At first, I thought that Don Quixote was laugh out loud funny. Quixote's soliloquies on the virtues and laws of chivalry, and the manner in which he addresses people are hilarious. Despite a few tiring digressions, the first part is a strong testament to why this classic is a top contender on many people's list for the greatest book ever written.
As for the second part, it begins strongly with the protagonists comically addressing the inconsistencies of the first part. They speak with more depth and pathos than the first book, and the first few adventures lead me to believe I was in for more of what was best in the first part. However, very quickly the worst of the first part is brought to center stage and magnified ten times over until the very bitter end. A whole cast of hum-drum characters flit in and out of the story. The whole lengthy and tiring sequence of Quixote and Panza in the company of the Duke and Dutchess (which takes up most of the second book) is not only mind-numbingly convoluted with side stories and digressions, but it makes nonsense of what we've been led to believe are the established virtues of both protagonists.
Where before Quixote was a well-intentioned but lovably foolish and side-splittingly funny "knight-errant", in the second book he is little more than a dunce, and a pawn to boot under the seemingly cruel and gratuitous pranks of his ducal hosts. For all his silliness, Don Quixote has been endearing enough that it is enough for us to laugh at his own fantasies, but no one I think wants to see him MADE the fool of. His "intelligence" is occasionally redeemed with a poignant (although maybe undeserved) monologue to Sancho Panza on governance, chivalry, or temperance, but for most of the second part, Quixote is only a ghost of the charming character we met in the first book.

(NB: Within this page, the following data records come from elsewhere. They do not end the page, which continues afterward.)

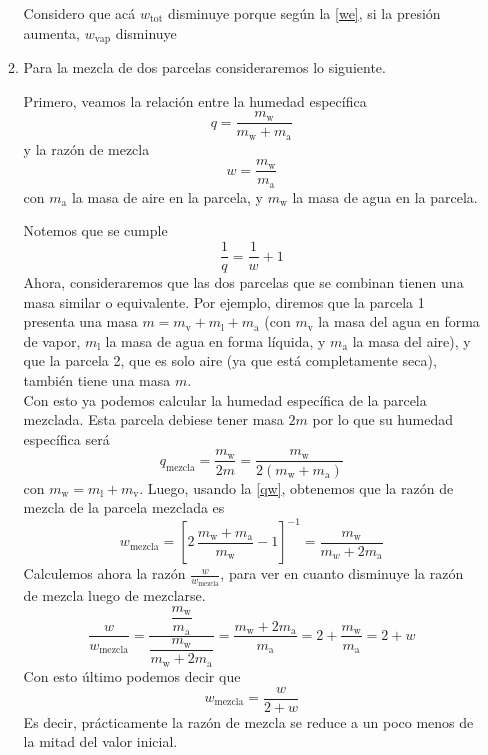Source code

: \documentclass[../main.tex]{subfiles}
\begin{document}
\begin{enumerate}[a)]
\begin{enumerate}
    Considero que acá $w_\text{tot}$ disminuye porque según la \autoref{we}, si la presión aumenta, $w_\text{vap}$ disminuye
    \newpage
    \item Para la mezcla de dos parcelas consideraremos lo siguiente.

        Primero, veamos la relación entre la humedad específica
        $$q = \frac{m_\text{w}}{m_\text{w} + m_\text{a} }$$
       y la razón de mezcla
    $$w = \frac{m_\text{w}}{m_\text{a}}  $$
    con $m_\text{a}$ la masa de aire en la parcela, y $m_\text{w}$ la masa de agua en la parcela.

    Notemos que se cumple 
    \begin{equation}
        \frac{1}{q} = \frac{1}{w} + 1 \label{qw}
    \end{equation}
    Ahora, consideraremos que las dos parcelas que se combinan tienen una masa similar o equivalente. 
    Por ejemplo, diremos que la parcela 1 presenta una masa $m = m_\text{v}+ m_\text{l} + m_\text{a}$ (con $m_\text{v}$ la masa del agua en forma de vapor, $m_\text{l}$ la masa de agua en forma líquida, y $m_\text{a}$ la masa del aire), y que la parcela 2, que es solo aire (ya que está completamente seca), también tiene una masa $m$.\\

    Con esto ya podemos calcular la humedad específica de la parcela mezclada. Esta parcela debiese tener masa $2m$ por lo que su humedad específica será
    \begin{equation}
        q_\text{mezcla} = \frac{m_\text{w}}{2m} = \frac{m_\text{w}}{2(m_\text{w} + m_\text{a})}
    \end{equation}
con $m_\text{w} = m_\text{l} + m_\text{v}$. Luego, usando la \autoref{qw}, obtenemos que la razón de mezcla de la parcela mezclada es 
\begin{equation}
    w_\text{mezcla} = \left[2\, \frac{m_\text{w} + m_\text{a}}{m_\text{w}} -1 \right]^{-1} = \frac{m_\text{w}}{m_w + 2m_\text{a}}
\end{equation}
Calculemos ahora la razón $\frac{w}{w_\text{mezcla}}$, para ver en cuanto disminuye la razón de mezcla luego de mezclarse.
\begin{equation}
    \frac{w}{w_\text{mezcla}} = \frac{\dfrac{m_\text{w}}{m_\text{a}}}{\dfrac{m_\text{w}}{m_\text{w}+2m_\text{a}}} = \frac{m_\text{w} + 2m_\text{a}}{m_\text{a}} = 2 + \frac{m_\text{w}}{m_\text{a}}= 2+ w
\end{equation}
Con esto último podemos decir que 
\begin{equation}
    w_\text{mezcla} = \frac{w}{2+w}
\end{equation}
Es decir, prácticamente la razón de mezcla se reduce a un poco menos de la mitad del valor inicial.\\


\end{enumerate}
\end{enumerate}
\end{document}

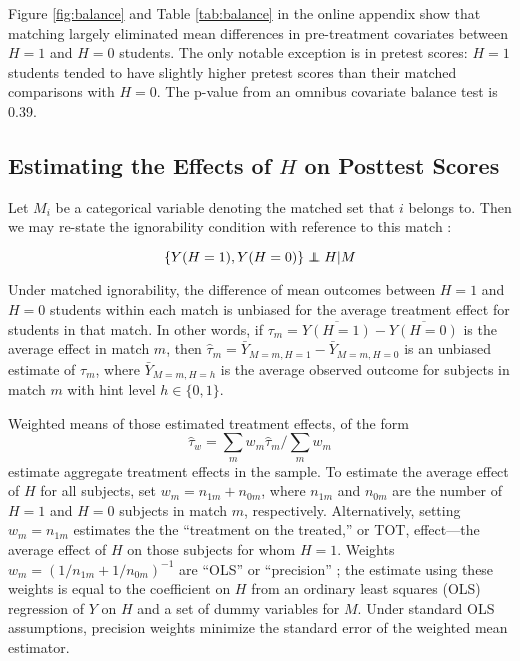 \documentclass{article}\usepackage[]{graphicx}\usepackage[]{color}
\newenvironment{ass}[2][Assumption:]{\begin{trivlist}
\item[\hskip \labelsep {\bfseries #1}\hskip \labelsep {\bfseries #2}.]}{\end{trivlist}}
\def\independenT#1#2{\mathrel{\rlap{$#1#2$}\mkern2mu{#1#2}}}
\newcommand\independent{\protect\mathpalette{\protect\independenT}{\perp}}
\begin{document}
Figure \ref{fig:balance} and Table \ref{tab:balance} in the online appendix show that
matching largely eliminated mean differences in pre-treatment
covariates between $H=1$ and $H=0$ students.
The only notable exception is in pretest scores: $H=1$ students tended
to have slightly higher pretest scores than their matched comparisons
with $H=0$.
The p-value from an omnibus covariate balance test
\citep{covBal} is 0.39.

\subsection{Estimating the Effects of $H$ on Posttest Scores}

Let $M_i$ be a categorical variable denoting the matched set that $i$
belongs to.
Then we may re-state the ignorability condition with reference to this
match \citep[c.f.][]{rebar}:
\begin{ass}{Matched Ignorability}
\begin{equation*}
 \{Y(H=1),Y(H=0)\}\independent H |M
\end{equation*}
\end{ass}
Under matched ignorability, the difference of mean outcomes between $H=1$ and
$H=0$ students within each match is unbiased for the average treatment
effect for students in that match.
In other words, if $\tau_m=\overline{Y(H=1)}-\overline{Y(H=0)}$ is the
average effect in match $m$, then
$\hat{\tau}_m=\bar{Y}_{M=m,H=1}-\bar{Y}_{M=m,H=0}$ is an unbiased
estimate of $\tau_m$, where $\bar{Y}_{M=m,H=h}$ is the average
observed outcome for subjects in match $m$ with hint level
$h\in\{0,1\}$.

Weighted means of those estimated treatment effects, of the form
\begin{equation}\label{eq:tauWeightedMean}
\hat{\tau}_w=\sum_m w_m\hat{\tau}_m/\sum_m w_m
\end{equation}
estimate aggregate
treatment effects in the sample.
To estimate the average effect of $H$ for all subjects, set $w_m=
n_{1m}+n_{0m}$, where $n_{1m}$ and $n_{0m}$ are the number of
$H=1$ and $H=0$ subjects in match $m$, respectively.
Alternatively, setting $w_m=n_{1m}$ estimates the the ``treatment on the
treated,'' or TOT, effect---the average effect of
$H$ on those subjects for whom $H=1$.
Weights $w_m=(1/n_{1m}+1/n_{0m})^{-1}$ are ``OLS'' or
``precision'' \citep[c.f.][]{schochet2015statistical}; the
estimate using these weights is equal to the coefficient on $H$ from
an ordinary least squares (OLS) regression of $Y$ on $H$ and a set of dummy
variables for $M$.
Under standard OLS assumptions, precision weights minimize the
standard error of the weighted mean estimator.
\end{document}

As for Sancho Panza, his character becomes so confused as to be almost unrecognizable. In one instance, he is the simple, slightly greedy, but good hearted squire we know, in another he is practically a pillar of parochial wisdom and tender governance. In one moment he is as taken with the life of knight-errantry as Quixote is, in another is not only a liar (as in the episode of Clavileno), but ultimately, after he shirks the penance he promised to pay to "awaken" Dulcinela, he seems like little more than a crook.
All this coupled with a host of wearisome digressions and a whole bunch of glaring inconsistencies in plot and narrative (one note describes one error in narration as, "a confusion of ideas it would be difficult to match."), makes it very hard to say that I've just read "the greatest piece of fiction ever written".
That said, I will read the entire thing eventually, although I'm sure the increased length will only add to my list of perceived deficiencies.